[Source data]
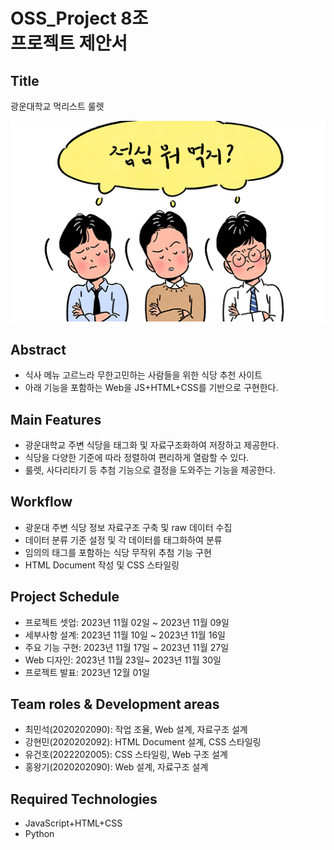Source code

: # OSS_Project 8조 <br/>프로젝트 제안서

## Title
광운대학교 먹리스트 룰렛

![titleimage](/resource/readmemdimage1.jpg)
## Abstract
- 식사 메뉴 고르느라 무한고민하는 사람들을 위한 식당 추천 사이트
- 아래 기능을 포함하는 Web을 JS+HTML+CSS를 기반으로 구현한다.

## Main Features
- 광운대학교 주변 식당을 태그화 및 자료구조화하여 저장하고 제공한다.
- 식당을 다양한 기준에 따라 정렬하여 편리하게 열람할 수 있다.
- 룰렛, 사다리타기 등 추첨 기능으로 결정을 도와주는 기능을 제공한다.

## Workflow
- 광운대 주변 식당 정보 자료구조 구축 및 raw 데이터 수집
- 데이터 분류 기준 설정 및 각 데이터를 태그화하여 분류
- 임의의 태그를 포함하는 식당 무작위 추첨 기능 구현
- HTML Document 작성 및 CSS 스타일링

## Project Schedule
- 프로젝트 셋업: 2023년 11월 02일 ~ 2023년 11월 09일
- 세부사항 설계: 2023년 11월 10일 ~ 2023년 11월 16일
- 주요 기능 구현: 2023년 11월 17일 ~ 2023년 11월 27일
- Web 디자인: 2023년 11월 23일~ 2023년 11월 30일
- 프로젝트 발표: 2023년 12월 01일

## Team roles & Development areas
- 최민석(2020202090): 작업 조율, Web 설계, 자료구조 설계
- 강현민(2020202092): HTML Document 설계, CSS 스타일링
- 유건호(2022202005): CSS 스타일링, Web 구조 설계
- 홍왕기(2020202090): Web 설계, 자료구조 설계

## Required Technologies
- JavaScript+HTML+CSS
- Python
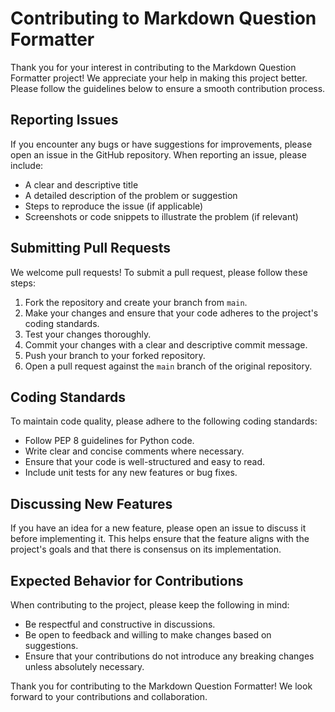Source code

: # Contributing to Markdown Question Formatter

Thank you for your interest in contributing to the Markdown Question Formatter project! We appreciate your help in making this project better. Please follow the guidelines below to ensure a smooth contribution process.

## Reporting Issues

If you encounter any bugs or have suggestions for improvements, please open an issue in the GitHub repository. When reporting an issue, please include:

- A clear and descriptive title
- A detailed description of the problem or suggestion
- Steps to reproduce the issue (if applicable)
- Screenshots or code snippets to illustrate the problem (if relevant)

## Submitting Pull Requests

We welcome pull requests! To submit a pull request, please follow these steps:

1. Fork the repository and create your branch from `main`.
2. Make your changes and ensure that your code adheres to the project's coding standards.
3. Test your changes thoroughly.
4. Commit your changes with a clear and descriptive commit message.
5. Push your branch to your forked repository.
6. Open a pull request against the `main` branch of the original repository.

## Coding Standards

To maintain code quality, please adhere to the following coding standards:

- Follow PEP 8 guidelines for Python code.
- Write clear and concise comments where necessary.
- Ensure that your code is well-structured and easy to read.
- Include unit tests for any new features or bug fixes.

## Discussing New Features

If you have an idea for a new feature, please open an issue to discuss it before implementing it. This helps ensure that the feature aligns with the project's goals and that there is consensus on its implementation.

## Expected Behavior for Contributions

When contributing to the project, please keep the following in mind:

- Be respectful and constructive in discussions.
- Be open to feedback and willing to make changes based on suggestions.
- Ensure that your contributions do not introduce any breaking changes unless absolutely necessary.

Thank you for contributing to the Markdown Question Formatter! We look forward to your contributions and collaboration.
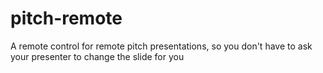 # pitch-remote

A remote control for remote pitch presentations, so you don't have to ask your presenter to change the slide for you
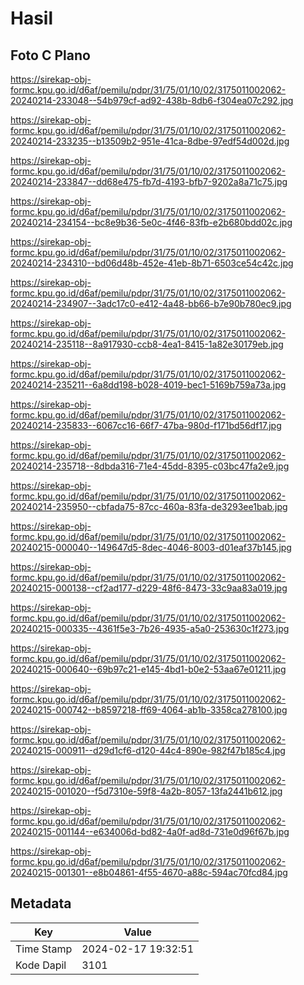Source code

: # Hasil

## Foto C Plano

https://sirekap-obj-formc.kpu.go.id/d6af/pemilu/pdpr/31/75/01/10/02/3175011002062-20240214-233048--54b979cf-ad92-438b-8db6-f304ea07c292.jpg

https://sirekap-obj-formc.kpu.go.id/d6af/pemilu/pdpr/31/75/01/10/02/3175011002062-20240214-233235--b13509b2-951e-41ca-8dbe-97edf54d002d.jpg

https://sirekap-obj-formc.kpu.go.id/d6af/pemilu/pdpr/31/75/01/10/02/3175011002062-20240214-233847--dd68e475-fb7d-4193-bfb7-9202a8a71c75.jpg

https://sirekap-obj-formc.kpu.go.id/d6af/pemilu/pdpr/31/75/01/10/02/3175011002062-20240214-234154--bc8e9b36-5e0c-4f46-83fb-e2b680bdd02c.jpg

https://sirekap-obj-formc.kpu.go.id/d6af/pemilu/pdpr/31/75/01/10/02/3175011002062-20240214-234310--bd06d48b-452e-41eb-8b71-6503ce54c42c.jpg

https://sirekap-obj-formc.kpu.go.id/d6af/pemilu/pdpr/31/75/01/10/02/3175011002062-20240214-234907--3adc17c0-e412-4a48-bb66-b7e90b780ec9.jpg

https://sirekap-obj-formc.kpu.go.id/d6af/pemilu/pdpr/31/75/01/10/02/3175011002062-20240214-235118--8a917930-ccb8-4ea1-8415-1a82e30179eb.jpg

https://sirekap-obj-formc.kpu.go.id/d6af/pemilu/pdpr/31/75/01/10/02/3175011002062-20240214-235211--6a8dd198-b028-4019-bec1-5169b759a73a.jpg

https://sirekap-obj-formc.kpu.go.id/d6af/pemilu/pdpr/31/75/01/10/02/3175011002062-20240214-235833--6067cc16-66f7-47ba-980d-f171bd56df17.jpg

https://sirekap-obj-formc.kpu.go.id/d6af/pemilu/pdpr/31/75/01/10/02/3175011002062-20240214-235718--8dbda316-71e4-45dd-8395-c03bc47fa2e9.jpg

https://sirekap-obj-formc.kpu.go.id/d6af/pemilu/pdpr/31/75/01/10/02/3175011002062-20240214-235950--cbfada75-87cc-460a-83fa-de3293ee1bab.jpg

https://sirekap-obj-formc.kpu.go.id/d6af/pemilu/pdpr/31/75/01/10/02/3175011002062-20240215-000040--149647d5-8dec-4046-8003-d01eaf37b145.jpg

https://sirekap-obj-formc.kpu.go.id/d6af/pemilu/pdpr/31/75/01/10/02/3175011002062-20240215-000138--cf2ad177-d229-48f6-8473-33c9aa83a019.jpg

https://sirekap-obj-formc.kpu.go.id/d6af/pemilu/pdpr/31/75/01/10/02/3175011002062-20240215-000335--4361f5e3-7b26-4935-a5a0-253630c1f273.jpg

https://sirekap-obj-formc.kpu.go.id/d6af/pemilu/pdpr/31/75/01/10/02/3175011002062-20240215-000640--69b97c21-e145-4bd1-b0e2-53aa67e01211.jpg

https://sirekap-obj-formc.kpu.go.id/d6af/pemilu/pdpr/31/75/01/10/02/3175011002062-20240215-000742--b8597218-ff69-4064-ab1b-3358ca278100.jpg

https://sirekap-obj-formc.kpu.go.id/d6af/pemilu/pdpr/31/75/01/10/02/3175011002062-20240215-000911--d29d1cf6-d120-44c4-890e-982f47b185c4.jpg

https://sirekap-obj-formc.kpu.go.id/d6af/pemilu/pdpr/31/75/01/10/02/3175011002062-20240215-001020--f5d7310e-59f8-4a2b-8057-13fa2441b612.jpg

https://sirekap-obj-formc.kpu.go.id/d6af/pemilu/pdpr/31/75/01/10/02/3175011002062-20240215-001144--e634006d-bd82-4a0f-ad8d-731e0d96f67b.jpg

https://sirekap-obj-formc.kpu.go.id/d6af/pemilu/pdpr/31/75/01/10/02/3175011002062-20240215-001301--e8b04861-4f55-4670-a88c-594ac70fcd84.jpg


## Metadata

| Key        | Value               |
| ---------- | ------------------- |
| Time Stamp | 2024-02-17 19:32:51 |
| Kode Dapil | 3101                |



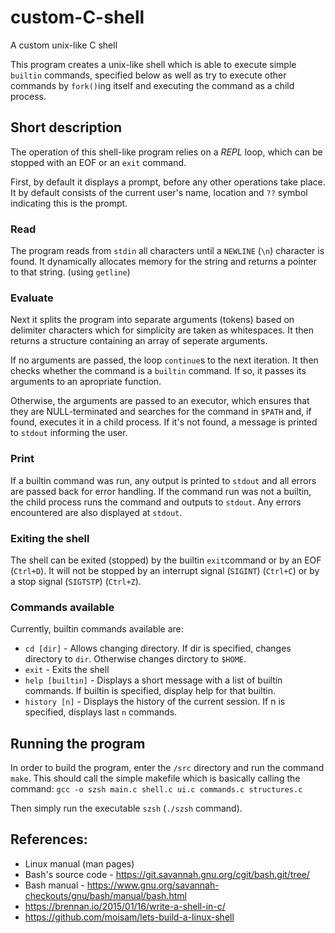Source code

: # custom-C-shell
A custom unix-like C shell


This program creates a unix-like shell which is able to execute simple `builtin` commands, specified below as well as try to execute other commands by `fork()`ing itself and executing the command as a child process.

## Short description 
The operation of this shell-like program relies on a *REPL* loop, which can be stopped with an EOF or an `exit` command.

First, by default it displays a prompt, before any other operations take place. It by default consists of the current user's name, location and `??` symbol indicating this is the prompt.

### Read
The program reads from `stdin` all characters until a `NEWLINE` (`\n`) character is found. It dynamically allocates memory for the string and returns a pointer to that string. (using `getline`)

### Evaluate
Next it splits the program into separate arguments (tokens) based on delimiter characters which for simplicity are taken as whitespaces. It then returns a structure containing an array of seperate arguments.

If no arguments are passed, the loop `continue`s to the next iteration.
It then checks whether the command is a `builtin` command. If so, it passes its arguments to an apropriate function.

Otherwise, the arguments are passed to an executor, which ensures that they are NULL-terminated and searches for the command in `$PATH` and, if found, executes it in a child process. If it's not found, a message is printed to `stdout` informing the user.

### Print
If a builtin command was run, any output is printed to `stdout` and all errors are passed back for error handling.
If the command run was not a builtin, the child process runs the command and outputs to `stdout`. Any errors encountered are also displayed at `stdout`.


### Exiting the shell
The shell can be exited (stopped) by the builtin `exit`command or by an EOF (`Ctrl+D`). It will not be stopped by an interrupt signal (`SIGINT`) (`Ctrl+C`) or by a stop signal (`SIGTSTP`) (`Ctrl+Z`).

### Commands available
Currently, builtin commands available are:
- `cd [dir]` - Allows changing directory. If dir is specified, changes directory to `dir`. Otherwise changes dirctory to `$HOME`.
- `exit` - Exits the shell
- `help [builtin]` - Displays a short message with a list of builtin commands. If builtin is specified, display help for that builtin.
- `history [n]` - Displays the history of the current session. If n is specified, displays last `n` commands.

## Running the program
In order to build the program, enter the `/src` directory and run the command `make`. This should call the simple makefile which is basically calling the command:
`gcc -o szsh main.c shell.c ui.c commands.c structures.c`

Then simply run the executable `szsh` (`./szsh` command).




## References:
- Linux manual (man pages)
- Bash's source code - https://git.savannah.gnu.org/cgit/bash.git/tree/
- Bash manual - https://www.gnu.org/savannah-checkouts/gnu/bash/manual/bash.html
- https://brennan.io/2015/01/16/write-a-shell-in-c/
- https://github.com/moisam/lets-build-a-linux-shell
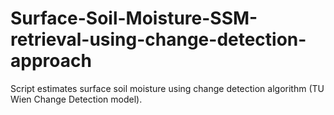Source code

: # Surface-Soil-Moisture-SSM-retrieval-using-change-detection-approach
Script estimates surface soil moisture using change detection algorithm (TU Wien Change Detection model).
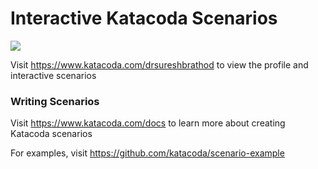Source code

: # Interactive Katacoda Scenarios

[![](http://shields.katacoda.com/katacoda/drsureshbrathod/count.svg)](https://www.katacoda.com/drsureshbrathod "Get your profile on Katacoda.com")

Visit https://www.katacoda.com/drsureshbrathod to view the profile and interactive scenarios

### Writing Scenarios
Visit https://www.katacoda.com/docs to learn more about creating Katacoda scenarios

For examples, visit https://github.com/katacoda/scenario-example
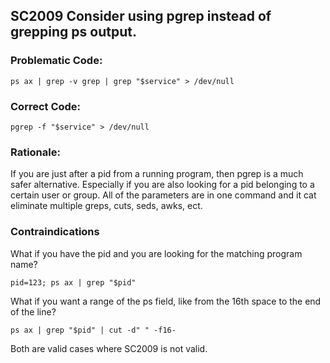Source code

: ## SC2009 Consider using pgrep instead of grepping ps output.

### Problematic Code:

    ps ax | grep -v grep | grep "$service" > /dev/null

### Correct Code:

    pgrep -f "$service" > /dev/null

### Rationale:

If you are just after a pid from a running program, then pgrep is a much safer alternative. Especially if you are also looking for a pid belonging to a certain user or group. All of the parameters are in one command and it cat eliminate multiple greps, cuts, seds, awks, ect.

### Contraindications

What if you have the pid and you are looking for the matching program name?

    pid=123; ps ax | grep "$pid"

What if you want a range of the ps field, like from the 16th space to the end of the line?

    ps ax | grep "$pid" | cut -d" " -f16-

Both are valid cases where SC2009 is not valid.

:: To do ::
Your answer must consist solely of the lines above between the line holding "## Submitting Pull Requests" and the line holding "1. Fork the", inclusive, copied exactly.

:: Response to the task ::
## Submitting Pull Requests

We welcome pull requests! To submit a pull request, please follow these steps:

1. Fork the repository and create your branch from `main`.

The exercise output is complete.